§ What to produce
From the entries that follow, gather each line holding the word "circ".
** Data excerpts follows **
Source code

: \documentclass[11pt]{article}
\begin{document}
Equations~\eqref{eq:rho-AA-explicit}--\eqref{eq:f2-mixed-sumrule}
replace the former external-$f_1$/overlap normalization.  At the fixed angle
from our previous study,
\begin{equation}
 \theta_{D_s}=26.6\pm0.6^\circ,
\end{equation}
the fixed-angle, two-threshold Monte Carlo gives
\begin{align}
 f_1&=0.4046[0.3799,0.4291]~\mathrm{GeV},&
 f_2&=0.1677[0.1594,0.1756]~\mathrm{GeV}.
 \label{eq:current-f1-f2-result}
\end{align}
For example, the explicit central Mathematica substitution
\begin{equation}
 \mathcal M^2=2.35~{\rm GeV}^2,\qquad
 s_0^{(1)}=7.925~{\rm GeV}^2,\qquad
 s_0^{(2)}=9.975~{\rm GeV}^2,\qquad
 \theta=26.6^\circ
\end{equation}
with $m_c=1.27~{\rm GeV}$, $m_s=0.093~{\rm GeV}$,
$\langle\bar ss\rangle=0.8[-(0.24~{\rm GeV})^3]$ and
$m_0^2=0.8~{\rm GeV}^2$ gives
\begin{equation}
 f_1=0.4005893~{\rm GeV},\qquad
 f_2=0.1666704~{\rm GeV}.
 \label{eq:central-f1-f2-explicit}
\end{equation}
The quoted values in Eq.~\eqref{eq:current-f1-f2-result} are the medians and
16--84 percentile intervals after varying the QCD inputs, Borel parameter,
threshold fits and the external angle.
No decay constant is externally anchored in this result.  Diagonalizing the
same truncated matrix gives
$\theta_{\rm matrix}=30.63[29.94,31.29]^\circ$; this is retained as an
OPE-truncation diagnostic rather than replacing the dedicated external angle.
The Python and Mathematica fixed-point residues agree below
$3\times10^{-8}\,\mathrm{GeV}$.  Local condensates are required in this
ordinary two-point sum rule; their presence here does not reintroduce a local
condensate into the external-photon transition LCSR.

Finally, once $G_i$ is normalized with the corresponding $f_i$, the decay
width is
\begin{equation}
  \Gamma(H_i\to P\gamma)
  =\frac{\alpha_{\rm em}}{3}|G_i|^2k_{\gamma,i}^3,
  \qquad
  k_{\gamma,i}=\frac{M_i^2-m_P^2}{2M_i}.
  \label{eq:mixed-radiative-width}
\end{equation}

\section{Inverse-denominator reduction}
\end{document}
** End of Data excerpts **
§ Result of this task
 \theta_{D_s}=26.6\pm0.6^\circ,
 \theta=26.6^\circ
$\theta_{\rm matrix}=30.63[29.94,31.29]^\circ$; this is retained as an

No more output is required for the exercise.